Canonical Fixes Secure Boot Bypass Flaw
Numerous Ubuntu installations have been subject to two particular vulnerabilities (CVE-2019-20908 and CVE-2020-15780) that could allow an attacker to bypass Secure Boot restrictions and execute binary code within the confines of the Linux kernel. Affected Ubuntu releases include those running kernel 4.15 and 5.4, so 14.04 ESM, 16.04, 16.04.6, 18.04, 18.04.4, and 20.04.
The CVE-2019-20908 (kernels 4.4.0 and 4.15.0) vulnerability was discovered to include incorrect access permissions for the efivar_ssdt ACPI variable. This vulnerability was listed as a medium priority.
The CVE-2020-15780 (kernel 5.4) vulnerability was discovered to allow the injection of malicious ACPI tables, via configfs, which could then be used by attackers to bypass lockdown and secure boot restrictions. This vulnerability was also listed as medium priority.
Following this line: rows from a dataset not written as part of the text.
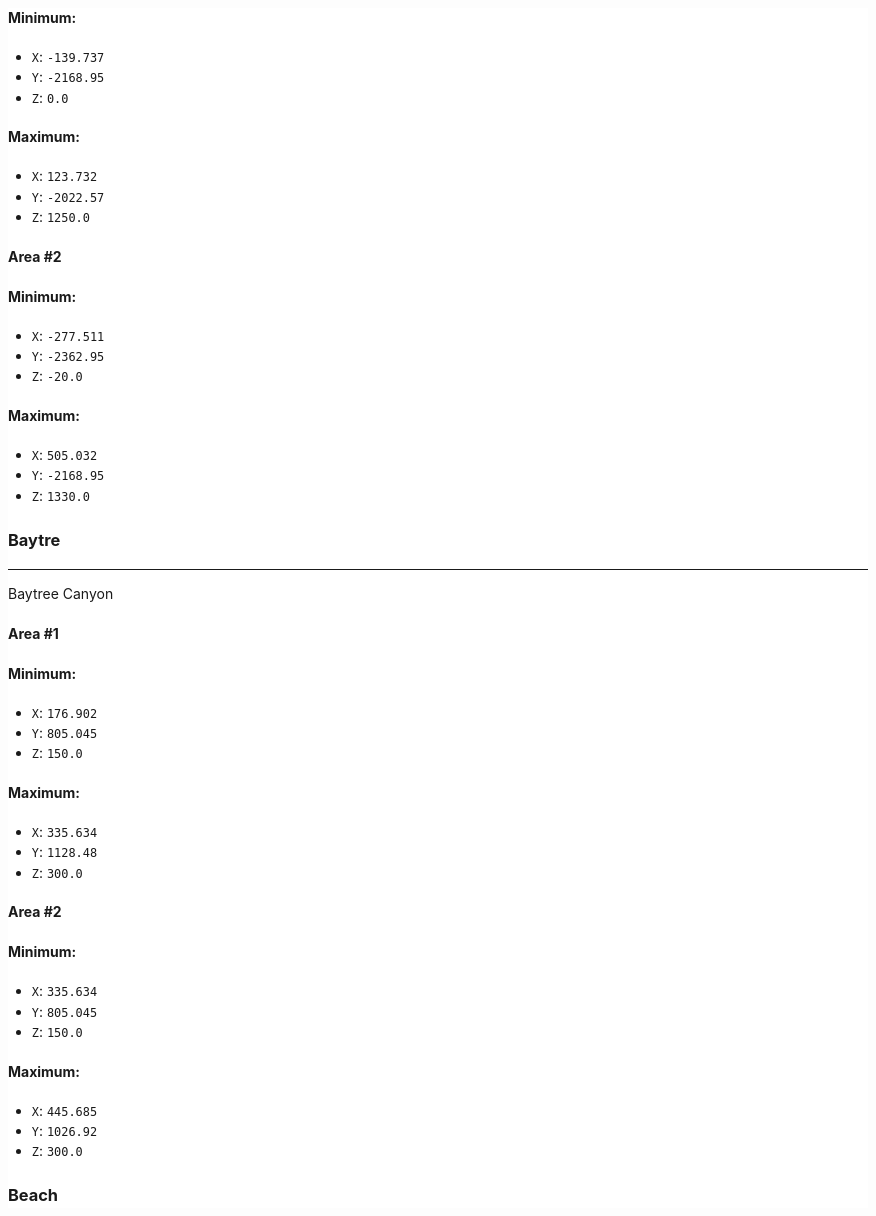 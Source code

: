 #### Minimum:
- `X`: `-139.737`
- `Y`: `-2168.95`
- `Z`: `0.0`

#### Maximum:
- `X`: `123.732`
- `Y`: `-2022.57`
- `Z`: `1250.0`

#### Area #2

#### Minimum:
- `X`: `-277.511`
- `Y`: `-2362.95`
- `Z`: `-20.0`

#### Maximum:
- `X`: `505.032`
- `Y`: `-2168.95`
- `Z`: `1330.0`

### Baytre
---

Baytree Canyon
#### Area #1

#### Minimum:
- `X`: `176.902`
- `Y`: `805.045`
- `Z`: `150.0`

#### Maximum:
- `X`: `335.634`
- `Y`: `1128.48`
- `Z`: `300.0`

#### Area #2

#### Minimum:
- `X`: `335.634`
- `Y`: `805.045`
- `Z`: `150.0`

#### Maximum:
- `X`: `445.685`
- `Y`: `1026.92`
- `Z`: `300.0`

### Beach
This particular security patch also fixes four other vulnerabilities:
- CVE-2020-11935 (affects all supported Ubuntu releases) which could allow an attacker to cause a DOS (Denial Of Service) attack.
- CVE-2019-16089 and CVE-2019-19462, both of which could allow an attacker to cause a DOS attack via the network block device and kernel user space relay implementations.
- CV-2020-10757 which would allow an attacker to access DAX storage to gain admin privileges.
It is important for any admin who manages affected Ubuntu systems to update immediately.